WORK TO BE COMPLETED - Given the entries that follow, write out exactly the lines starting at the one containing "if (> 2 x is?)" and ending at the one containing "while (n != 1)", both ends included, and only those.

EXCERPTED DATA -
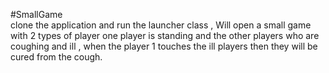 #SmallGame  
clone the application and run the launcher class , 
Will open a  small game with  2 types of player one player is standing and the other players who are coughing and ill , when the player 1 touches the ill players then they will be cured from the cough. 
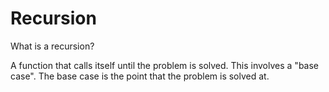 # Recursion

What is a recursion?

A function that calls itself until the problem is solved. This involves a "base case".
The base case is the point that the problem is solved at.
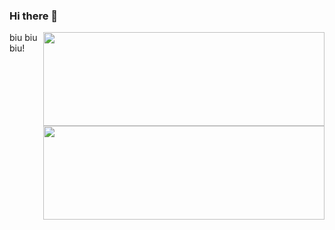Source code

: ### Hi there 👋

<!-- <a href="https://github.com/sudong0701/sudong0701"> -->
  <img align="right" width="450" height="150" src="https://github-readme-stats.vercel.app/api?username=sudong0701&show_icons=true&text_color=24292e&bg_color=ffffff&hide_title=true">
<!-- </a> -->

<!-- <a href="https://github.com/sudong0701/sudong0701"> -->
  <img align="right" width="450" height="150" src="https://github-readme-stats.vercel.app/api/top-langs/?username=sudong0701&layout=compact">
<!-- </a> -->


biu biu biu!
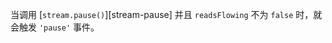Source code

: <!-- YAML
added: v0.9.4
-->

当调用 [`stream.pause()`][stream-pause] 并且 `readsFlowing` 不为 `false` 时，就会触发 `'pause'` 事件。


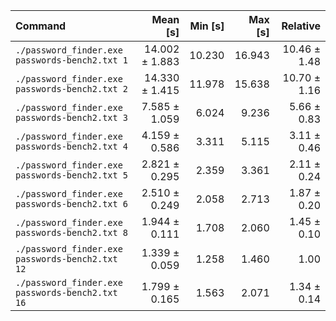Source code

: | Command | Mean [s] | Min [s] | Max [s] | Relative |
|:---|---:|---:|---:|---:|
| `./password_finder.exe passwords-bench2.txt 1` | 14.002 ± 1.883 | 10.230 | 16.943 | 10.46 ± 1.48 |
| `./password_finder.exe passwords-bench2.txt 2` | 14.330 ± 1.415 | 11.978 | 15.638 | 10.70 ± 1.16 |
| `./password_finder.exe passwords-bench2.txt 3` | 7.585 ± 1.059 | 6.024 | 9.236 | 5.66 ± 0.83 |
| `./password_finder.exe passwords-bench2.txt 4` | 4.159 ± 0.586 | 3.311 | 5.115 | 3.11 ± 0.46 |
| `./password_finder.exe passwords-bench2.txt 5` | 2.821 ± 0.295 | 2.359 | 3.361 | 2.11 ± 0.24 |
| `./password_finder.exe passwords-bench2.txt 6` | 2.510 ± 0.249 | 2.058 | 2.713 | 1.87 ± 0.20 |
| `./password_finder.exe passwords-bench2.txt 8` | 1.944 ± 0.111 | 1.708 | 2.060 | 1.45 ± 0.10 |
| `./password_finder.exe passwords-bench2.txt 12` | 1.339 ± 0.059 | 1.258 | 1.460 | 1.00 |
| `./password_finder.exe passwords-bench2.txt 16` | 1.799 ± 0.165 | 1.563 | 2.071 | 1.34 ± 0.14 |
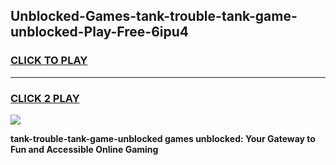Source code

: 
## Unblocked-Games-tank-trouble-tank-game-unblocked-Play-Free-6ipu4
<h3>
<a href="https://premium76.site?title=tank-trouble-tank-game-unblocked&ref=15A">CLICK TO PLAY</a></h3>
<hr>

<h3>
<a href="https://premium76.site?title=tank-trouble-tank-game-unblocked&ref=15A">CLICK 2 PLAY</a>
  
</h3>

<a href="https://premium76.site?title=tank-trouble-tank-game-unblocked&ref=15A"><img src="https://clearcache.store/games.png"></a>


**tank-trouble-tank-game-unblocked games unblocked: Your Gateway to Fun and Accessible Online Gaming**
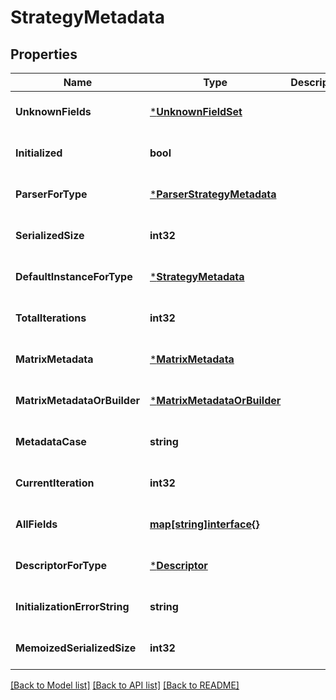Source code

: # StrategyMetadata

## Properties
Name | Type | Description | Notes
------------ | ------------- | ------------- | -------------
**UnknownFields** | [***UnknownFieldSet**](UnknownFieldSet.md) |  | [optional] [default to null]
**Initialized** | **bool** |  | [optional] [default to null]
**ParserForType** | [***ParserStrategyMetadata**](ParserStrategyMetadata.md) |  | [optional] [default to null]
**SerializedSize** | **int32** |  | [optional] [default to null]
**DefaultInstanceForType** | [***StrategyMetadata**](StrategyMetadata.md) |  | [optional] [default to null]
**TotalIterations** | **int32** |  | [optional] [default to null]
**MatrixMetadata** | [***MatrixMetadata**](MatrixMetadata.md) |  | [optional] [default to null]
**MatrixMetadataOrBuilder** | [***MatrixMetadataOrBuilder**](MatrixMetadataOrBuilder.md) |  | [optional] [default to null]
**MetadataCase** | **string** |  | [optional] [default to null]
**CurrentIteration** | **int32** |  | [optional] [default to null]
**AllFields** | [**map[string]interface{}**](interface{}.md) |  | [optional] [default to null]
**DescriptorForType** | [***Descriptor**](Descriptor.md) |  | [optional] [default to null]
**InitializationErrorString** | **string** |  | [optional] [default to null]
**MemoizedSerializedSize** | **int32** |  | [optional] [default to null]

[[Back to Model list]](../README.md#documentation-for-models) [[Back to API list]](../README.md#documentation-for-api-endpoints) [[Back to README]](../README.md)

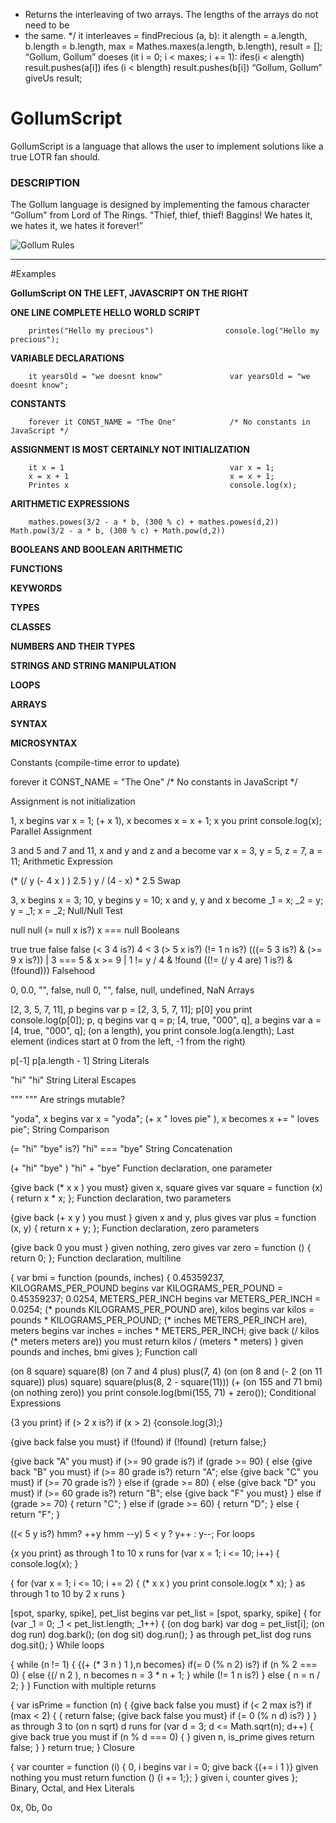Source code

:  * Returns the interleaving of two arrays.  The lengths of the arrays do not need to be
 * the same.
 */
it interleaves = findPrecious (a, b):
    it alength = a.length, b.length = b.length, max = Mathes.maxes(a.length, b.length), result = [];
    “Gollum, Gollum”
    doeses (it i = 0; i < maxes; i += 1):
        ifes(i < alength) result.pushes(a[i])
        ifes (i < blength) result.pushes(b[i])
       “Gollum, Gollum”
    giveUs result;




# GollumScript

GollumScript is a language that allows the user to implement solutions like a true LOTR fan should.
### DESCRIPTION
The Gollum language is designed by implementing the famous character “Gollum" from Lord of The Rings.  "Thief, thief, thief! Baggins! We hates it, we hates it, we hates it forever!”  


![Gollum Rules](http://my.cs.lmu.edu/~aalzaid1/gollum/talklikegollum.png "Gollum Rules")



--------------------------------

#Examples

**GollumScript ON THE LEFT, JAVASCRIPT ON THE RIGHT**

**ONE LINE COMPLETE HELLO WORLD SCRIPT**

        printes("Hello my precious")                console.log("Hello my precious");

**VARIABLE DECLARATIONS**

        it yearsOld = "we doesnt know"               var yearsOld = "we doesnt know";

**CONSTANTS**

        forever it CONST_NAME = "The One"            /* No constants in JavaScript */
    
**ASSIGNMENT IS MOST CERTAINLY NOT INITIALIZATION**

        it x = 1                                     var x = 1;
        x = x + 1                                    x = x + 1;
        Printes x                                    console.log(x);
**ARITHMETIC EXPRESSIONS**

        mathes.powes(3/2 - a * b, (300 % c) + mathes.powes(d,2))   Math.pow(3/2 - a * b, (300 % c) + Math.pow(d,2))


**BOOLEANS AND BOOLEAN ARITHMETIC**

**FUNCTIONS**
                                                                  
**KEYWORDS**

**TYPES**
    
**CLASSES**

**NUMBERS AND THEIR TYPES**

**STRINGS AND STRING MANIPULATION**

**LOOPS**

**ARRAYS**

**SYNTAX**

**MICROSYNTAX**




Constants (compile-time error to update)

 forever it CONST_NAME = "The One"              /* No constants in JavaScript */

Assignment is not initialization

1, x begins                                             var x = 1;
(+ x 1), x becomes                                      x = x + 1;
x you print                                             console.log(x);
Parallel Assignment

3 and 5 and 7 and 11, x and y and z and a become        var x = 3, y = 5, z = 7, a = 11;
Arithmetic Expression

(* (/ y (- 4  x ) ) 2.5 )                               y / (4 - x) * 2.5
Swap

3, x begins                                             x = 3;
10, y begins                                            y = 10;
x and y, y and x become                                 _1 = x;
                                                        _2 = y;
                                                        y = _1;
                                                        x = _2;
Null/Null Test

null                                                    null
(= null x is?)                                          x === null
Booleans

true                                                    true
false                                                   false
(< 3 4 is?)                                             4 < 3
(> 5 x is?)
(!= 1 n is?)
(((= 5 3 is?) & (>= 9 x is?)) |                         3 === 5 & x >= 9 | 1 != y / 4 & !found
((!= (/ y 4 are) 1 is?) & (!found)))
Falsehood

0, 0.0, "", false, null                                 0, "", false, null, undefined, NaN
Arrays

[2, 3, 5, 7, 11], p begins                              var p = [2, 3, 5, 7, 11];
p[0] you print                                          console.log(p[0]);
p, q begins                                             var q = p;
[4, true, "000", q], a begins                           var a = [4, true, "000", q];
(on a length), you print                                console.log(a.length);
Last element (indices start at 0 from the left, -1 from the right)

p[-1]                                                   p[a.length - 1]
String Literals

"hi"                                                    "hi"
String Literal Escapes

"\""                                                    "\""
Are strings mutable?

"yoda", x begins                                        var x = "yoda";
(+ x " loves pie" ), x becomes                          x += " loves pie";
String Comparison

(= "hi" "bye" is?)                                      "hi" === "bye"
String Concatenation

(+ "hi" "bye" )                                         "hi" + "bye"
Function declaration, one parameter

{give back (* x x ) you must} given x, square gives     var square = function (x) {
                                                          return x * x;
                                                        };
Function declaration, two parameters

{give back (+ x y ) you must } given x and y, plus gives var plus = function (x, y) { return x + y; }; Function declaration, zero parameters

{give back 0 you must } given nothing, zero gives       var zero = function () {
                                                          return 0;
                                                        };
Function declaration, multiline

{                                                       var bmi = function (pounds, inches) {
  0.45359237, KILOGRAMS_PER_POUND begins                  var KILOGRAMS_PER_POUND = 0.45359237;
  0.0254, METERS_PER_INCH begins                          var METERS_PER_INCH = 0.0254;
  (* pounds KILOGRAMS_PER_POUND are), kilos begins        var kilos = pounds * KILOGRAMS_PER_POUND;
  (* inches METERS_PER_INCH are), meters begins           var inches = inches * METERS_PER_INCH;
  give back (/ kilos (* meters meters are)) you must      return kilos / (meters * meters)
} given pounds and inches, bmi gives                    };
Function call

(on 8 square)                                           square(8)
(on 7 and 4 plus)                                       plus(7, 4)
(on (on 8 and (- 2 (on 11 square)) plus) square)        square(plus(8, 2 - square(11)))
(+ (on 155 and 71 bmi) (on nothing zero)) you print     console.log(bmi(155, 71) + zero());
Conditional Expressions

{3 you print} if (> 2 x is?)                            if (x > 2) {console.log(3);}

{give back false you must} if (!found)                  if (!found) {return false;}

{give back "A" you must} if (>= 90 grade is?)           if (grade >= 90) {
else {give back "B" you must} if (>= 80 grade is?)        return "A";
else {give back "C" you must} if (>= 70 grade is?)      } else if (grade >= 80) {
else {give back "D" you must} if (>= 60 grade is?)        return "B";
else {give back "F" you must}                           } else if (grade >= 70) {
                                                          return "C";
                                                        } else if (grade >= 60) {
                                                          return "D";
                                                        } else {
                                                          return "F";
                                                        }

((< 5 y is?) hmm? ++y hmm --y)                          5 < y ? y++ : y--;
For loops

{x you print} as through 1 to 10 x runs                 for (var x = 1; i <= 10; i++) {
                                                          console.log(x);
                                                        }

{                                                       for (var x = 1; i <= 10; i += 2) {
  (* x x ) you print                                       console.log(x * x);
} as through 1 to 10 by 2 x runs                        }

[spot, sparky, spike], pet_list begins                  var pet_list = [spot, sparky, spike]
{                                                       for (var _1 = 0; _1 < pet_list.length; _1++) {
  (on dog bark)                                             var dog = pet_list[i];
  (on dog run)                                              dog.bark();
  (on dog sit)                                              dog.run();
} as through pet_list dog runs                            dog.sit();
                                                        }
While loops

{                                                       while (n != 1) {
  {(+ (* 3 n ) 1 ),n becomes} if(= 0 (% n 2) is?)         if (n % 2 === 0) {
  else {(/ n 2 ), n becomes                                n = 3 * n + 1;
} while (!= 1 n is?)                                      } else {
                                                            n = n / 2;
                                                          }
                                                        }
Function with multiple returns

{                                                       var isPrime = function (n) {
  {give back false you must} if (< 2 max is?)             if (max < 2) {
  {                                                         return false;
    {give back false you must} if (= 0 (% n d) is?)       }
  } as through 3 to (on n sqrt) d runs                        for (var d = 3; d <= Math.sqrt(n); d++) {
  give back true you must                                   if (n % d === 0) {
} given n, is_prime gives                                     return false;
                                                            }
                                                          }
                                                          return true;
                                                        }
Closure

{                                                       var counter = function (i) {
  0, i begins                                             var i = 0;
  give back {(+= i 1 )} given nothing you must            return function () {i += 1;};
} given i, counter gives                                };
Binary, Octal, and Hex Literals

0x, 0b, 0o
    
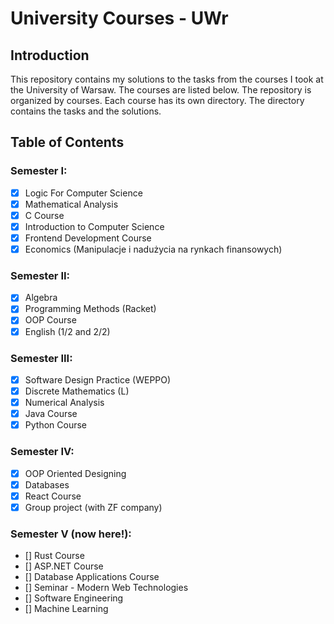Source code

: # University Courses - UWr

## Introduction

This repository contains my solutions to the tasks from the courses I took at the University of Warsaw. The courses are listed below. The repository is organized by courses. Each course has its own directory. The directory contains the tasks and the solutions.

## Table of Contents

### Semester I:
- [x] Logic For Computer Science
- [x] Mathematical Analysis
- [x] C Course
- [x] Introduction to Computer Science
- [x] Frontend Development Course
- [x] Economics (Manipulacje i nadużycia na rynkach finansowych)

### Semester II:
- [x] Algebra
- [x] Programming Methods (Racket)
- [x] OOP Course
- [x] English (1/2 and 2/2)

### Semester III:
- [x] Software Design Practice (WEPPO)
- [x] Discrete Mathematics (L)
- [x] Numerical Analysis
- [x] Java Course
- [x] Python Course 

### Semester IV:
- [x] OOP Oriented Designing
- [x] Databases
- [x] React Course
- [x] Group project (with ZF company) 

### Semester V (now here!):
- [] Rust Course
- [] ASP.NET Course
- [] Database Applications Course
- [] Seminar - Modern Web Technologies
- [] Software Engineering
- [] Machine Learning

RESPONSE -
{3 you print} if (> 2 x is?)                            if (x > 2) {console.log(3);}

{give back false you must} if (!found)                  if (!found) {return false;}

{give back "A" you must} if (>= 90 grade is?)           if (grade >= 90) {
else {give back "B" you must} if (>= 80 grade is?)        return "A";
else {give back "C" you must} if (>= 70 grade is?)      } else if (grade >= 80) {
else {give back "D" you must} if (>= 60 grade is?)        return "B";
else {give back "F" you must}                           } else if (grade >= 70) {
                                                          return "C";
                                                        } else if (grade >= 60) {
                                                          return "D";
                                                        } else {
                                                          return "F";
                                                        }

((< 5 y is?) hmm? ++y hmm --y)                          5 < y ? y++ : y--;
For loops

{x you print} as through 1 to 10 x runs                 for (var x = 1; i <= 10; i++) {
                                                          console.log(x);
                                                        }

{                                                       for (var x = 1; i <= 10; i += 2) {
  (* x x ) you print                                       console.log(x * x);
} as through 1 to 10 by 2 x runs                        }

[spot, sparky, spike], pet_list begins                  var pet_list = [spot, sparky, spike]
{                                                       for (var _1 = 0; _1 < pet_list.length; _1++) {
  (on dog bark)                                             var dog = pet_list[i];
  (on dog run)                                              dog.bark();
  (on dog sit)                                              dog.run();
} as through pet_list dog runs                            dog.sit();
                                                        }
While loops

{                                                       while (n != 1) {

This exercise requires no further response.